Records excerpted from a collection
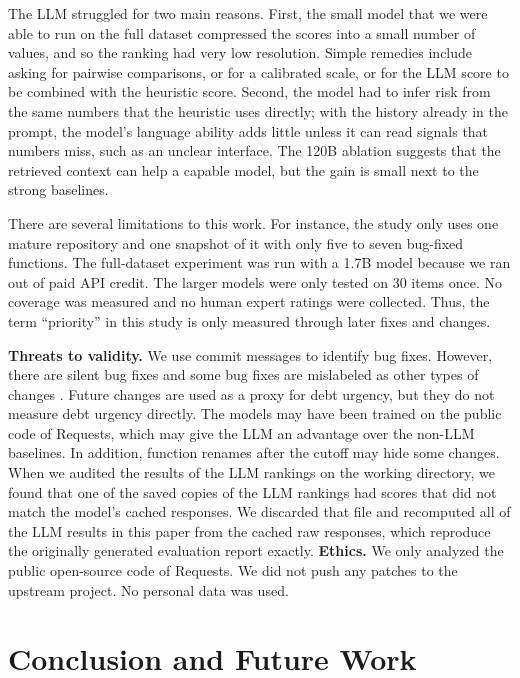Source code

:\documentclass[12pt,onecolumn,draftclsnofoot]{IEEEtran}
\begin{document}
The LLM struggled for two main reasons. First, the small model that we were able to run on the full dataset compressed the scores into a small number of values, and so the ranking had very low resolution. Simple remedies include asking for pairwise comparisons, or for a calibrated scale, or for the LLM score to be combined with the heuristic score. Second, the model had to infer risk from the same numbers that the heuristic uses directly; with the history already in the prompt, the model's language ability adds little unless it can read signals that numbers miss, such as an unclear interface. The 120B ablation suggests that the retrieved context can help a capable model, but the gain is small next to the strong baselines.

There are several limitations to this work. For instance, the study only uses one mature repository and one snapshot of it with only five to seven bug-fixed functions. The full-dataset experiment was run with a 1.7B model because we ran out of paid API credit. The larger models were only tested on 30 items once. No coverage was measured and no human expert ratings were collected. Thus, the term ``priority'' in this study is only measured through later fixes and changes.

\textbf{Threats to validity.} We use commit messages to identify bug fixes. However, there are silent bug fixes and some bug fixes are mislabeled as other types of changes \cite{sliwerski2005}. Future changes are used as a proxy for debt urgency, but they do not measure debt urgency directly. The models may have been trained on the public code of Requests, which may give the LLM an advantage over the non-LLM baselines. In addition, function renames after the cutoff may hide some changes. When we audited the results of the LLM rankings on the working directory, we found that one of the saved copies of the LLM rankings had scores that did not match the model's cached responses. We discarded that file and recomputed all of the LLM results in this paper from the cached raw responses, which reproduce the originally generated evaluation report exactly. \textbf{Ethics.} We only analyzed the public open-source code of Requests. We did not push any patches to the upstream project. No personal data was used.

\section{Conclusion and Future Work}
\label{sec:conclusion}
\end{document}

● **Assignment**: All of the data above must be printed exactly, minus its pictures.

● **Exercise solution**:
Source code

:\documentclass[12pt,onecolumn,draftclsnofoot]{IEEEtran}
\begin{document}
The LLM struggled for two main reasons. First, the small model that we were able to run on the full dataset compressed the scores into a small number of values, and so the ranking had very low resolution. Simple remedies include asking for pairwise comparisons, or for a calibrated scale, or for the LLM score to be combined with the heuristic score. Second, the model had to infer risk from the same numbers that the heuristic uses directly; with the history already in the prompt, the model's language ability adds little unless it can read signals that numbers miss, such as an unclear interface. The 120B ablation suggests that the retrieved context can help a capable model, but the gain is small next to the strong baselines.

There are several limitations to this work. For instance, the study only uses one mature repository and one snapshot of it with only five to seven bug-fixed functions. The full-dataset experiment was run with a 1.7B model because we ran out of paid API credit. The larger models were only tested on 30 items once. No coverage was measured and no human expert ratings were collected. Thus, the term ``priority'' in this study is only measured through later fixes and changes.

\textbf{Threats to validity.} We use commit messages to identify bug fixes. However, there are silent bug fixes and some bug fixes are mislabeled as other types of changes \cite{sliwerski2005}. Future changes are used as a proxy for debt urgency, but they do not measure debt urgency directly. The models may have been trained on the public code of Requests, which may give the LLM an advantage over the non-LLM baselines. In addition, function renames after the cutoff may hide some changes. When we audited the results of the LLM rankings on the working directory, we found that one of the saved copies of the LLM rankings had scores that did not match the model's cached responses. We discarded that file and recomputed all of the LLM results in this paper from the cached raw responses, which reproduce the originally generated evaluation report exactly. \textbf{Ethics.} We only analyzed the public open-source code of Requests. We did not push any patches to the upstream project. No personal data was used.

\section{Conclusion and Future Work}
\label{sec:conclusion}
\end{document}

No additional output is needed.